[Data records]
····················

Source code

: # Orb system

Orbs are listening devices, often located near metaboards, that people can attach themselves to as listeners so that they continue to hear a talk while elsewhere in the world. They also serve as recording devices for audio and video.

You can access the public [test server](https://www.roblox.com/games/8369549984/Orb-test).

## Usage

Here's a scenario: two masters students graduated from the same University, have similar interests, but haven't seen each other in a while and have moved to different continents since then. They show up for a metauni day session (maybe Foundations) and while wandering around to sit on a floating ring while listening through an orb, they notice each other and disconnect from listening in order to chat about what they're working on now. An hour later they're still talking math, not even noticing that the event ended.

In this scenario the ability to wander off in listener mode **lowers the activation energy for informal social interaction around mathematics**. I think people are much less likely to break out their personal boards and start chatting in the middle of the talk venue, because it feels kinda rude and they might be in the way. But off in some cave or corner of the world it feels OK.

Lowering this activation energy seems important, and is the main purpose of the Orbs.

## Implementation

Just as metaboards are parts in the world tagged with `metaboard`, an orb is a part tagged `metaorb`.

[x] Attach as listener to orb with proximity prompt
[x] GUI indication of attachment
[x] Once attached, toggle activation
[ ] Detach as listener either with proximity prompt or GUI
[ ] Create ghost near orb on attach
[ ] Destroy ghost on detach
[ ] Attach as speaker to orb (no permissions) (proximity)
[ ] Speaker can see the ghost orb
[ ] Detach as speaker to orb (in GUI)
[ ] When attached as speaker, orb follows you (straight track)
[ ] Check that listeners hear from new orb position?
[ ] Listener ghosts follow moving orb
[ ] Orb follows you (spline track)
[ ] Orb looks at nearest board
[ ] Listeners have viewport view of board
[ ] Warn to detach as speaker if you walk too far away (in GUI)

····················

* [WHAT IS NEEDED] Set down the entries above once more, verbatim.

* [EXERCISE RESPONSE]
Source code

: # Orb system

Orbs are listening devices, often located near metaboards, that people can attach themselves to as listeners so that they continue to hear a talk while elsewhere in the world. They also serve as recording devices for audio and video.

You can access the public [test server](https://www.roblox.com/games/8369549984/Orb-test).

## Usage

Here's a scenario: two masters students graduated from the same University, have similar interests, but haven't seen each other in a while and have moved to different continents since then. They show up for a metauni day session (maybe Foundations) and while wandering around to sit on a floating ring while listening through an orb, they notice each other and disconnect from listening in order to chat about what they're working on now. An hour later they're still talking math, not even noticing that the event ended.

In this scenario the ability to wander off in listener mode **lowers the activation energy for informal social interaction around mathematics**. I think people are much less likely to break out their personal boards and start chatting in the middle of the talk venue, because it feels kinda rude and they might be in the way. But off in some cave or corner of the world it feels OK.

Lowering this activation energy seems important, and is the main purpose of the Orbs.

## Implementation

Just as metaboards are parts in the world tagged with `metaboard`, an orb is a part tagged `metaorb`.

[x] Attach as listener to orb with proximity prompt
[x] GUI indication of attachment
[x] Once attached, toggle activation
[ ] Detach as listener either with proximity prompt or GUI
[ ] Create ghost near orb on attach
[ ] Destroy ghost on detach
[ ] Attach as speaker to orb (no permissions) (proximity)
[ ] Speaker can see the ghost orb
[ ] Detach as speaker to orb (in GUI)
[ ] When attached as speaker, orb follows you (straight track)
[ ] Check that listeners hear from new orb position?
[ ] Listener ghosts follow moving orb
[ ] Orb follows you (spline track)
[ ] Orb looks at nearest board
[ ] Listeners have viewport view of board
[ ] Warn to detach as speaker if you walk too far away (in GUI)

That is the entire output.